Myself shall to My darling be Both law and impulse.'

Under the impulse derived from the Divine Spirit, the human spirit listeth' what is right, and is bound to follow the promptings of its highest desires. Those men only are free as the air we breathe, who are vitalised by the Spirit of the Lord, for where the Spirit of the Lord is, there,' and there alone, is liberty.'

In this symbol there lies not only the thought of a life derived, kindred with the life bestowed, and free like the life which is given, but there lies also the idea of power. The wind which filled the house was not only mighty but borne onward'--fitting type of the strong impulse by which in olden times holy men spake as they were "borne onward"(the word is the same) by the Holy Ghost.' There are diversities of operations, but it is the same breath of God, which sometimes blows in the softest pianissimo that scarcely rustles the summer woods in the leafy month of June, and sometimes storms in wild tempest that dashes the seas against the rocks.
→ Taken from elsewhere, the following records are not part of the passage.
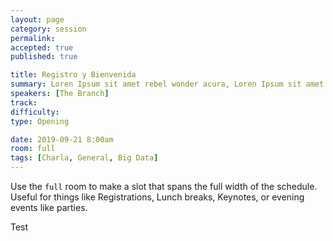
 ```yaml
---
layout: page
category: session
permalink:
accepted: true
published: true

title: Registro y Bienvenida
summary: Loren Ipsum sit amet rebel wonder acura, Loren Ipsum sit amet rebel wonder acura astra cheese web
speakers: [The Branch]
track: 
difficulty: 
type: Opening

date: 2019-09-21 8:00am
room: full
tags: [Charla, General, Big Data]
---
```


Use the ```full``` room to make a slot that spans the full width of the schedule.<br>
Useful for things like Registrations, Lunch breaks, Keynotes, or evening events like parties.

Test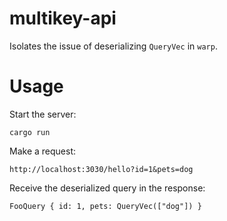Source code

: # multikey-api
Isolates the issue of deserializing `QueryVec` in `warp`.

# Usage
Start the server:
```
cargo run
```

Make a request:
```
http://localhost:3030/hello?id=1&pets=dog
```

Receive the deserialized query in the response:
```
FooQuery { id: 1, pets: QueryVec(["dog"]) }
```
So this mighty life-giving Agent moves in gentleness and yet in power, and sometimes swells and rises almost to tempest, but is ever the impelling force of all that is strong and true and fair in Christian hearts and lives.

The history of the world, since that day of Pentecost, has been a commentary upon the words of my text. With viewless, impalpable energy, the mighty breath of God swept across the ancient world and laid the lofty city' of paganism low; even to the ground, and brought it even to the dust.' A breath passed over the whole civilised world, like the breath of the west wind upon the glaciers in the spring, melting the thick-ribbed ice, and wooing forth the flowers, and the world was made over again. In our own hearts and lives this is the one Power that will make us strong and good. The question is all-important for each of us, Have I this life, and does it move me, as the ships are borne along by the wind? As many as are impelled by the Spirit of God, they '--they--are the sons of God.' Is that the breath that swells all the sails of your lives, and drives you upon your course? If it be, you are Christians; if it be not, you are not.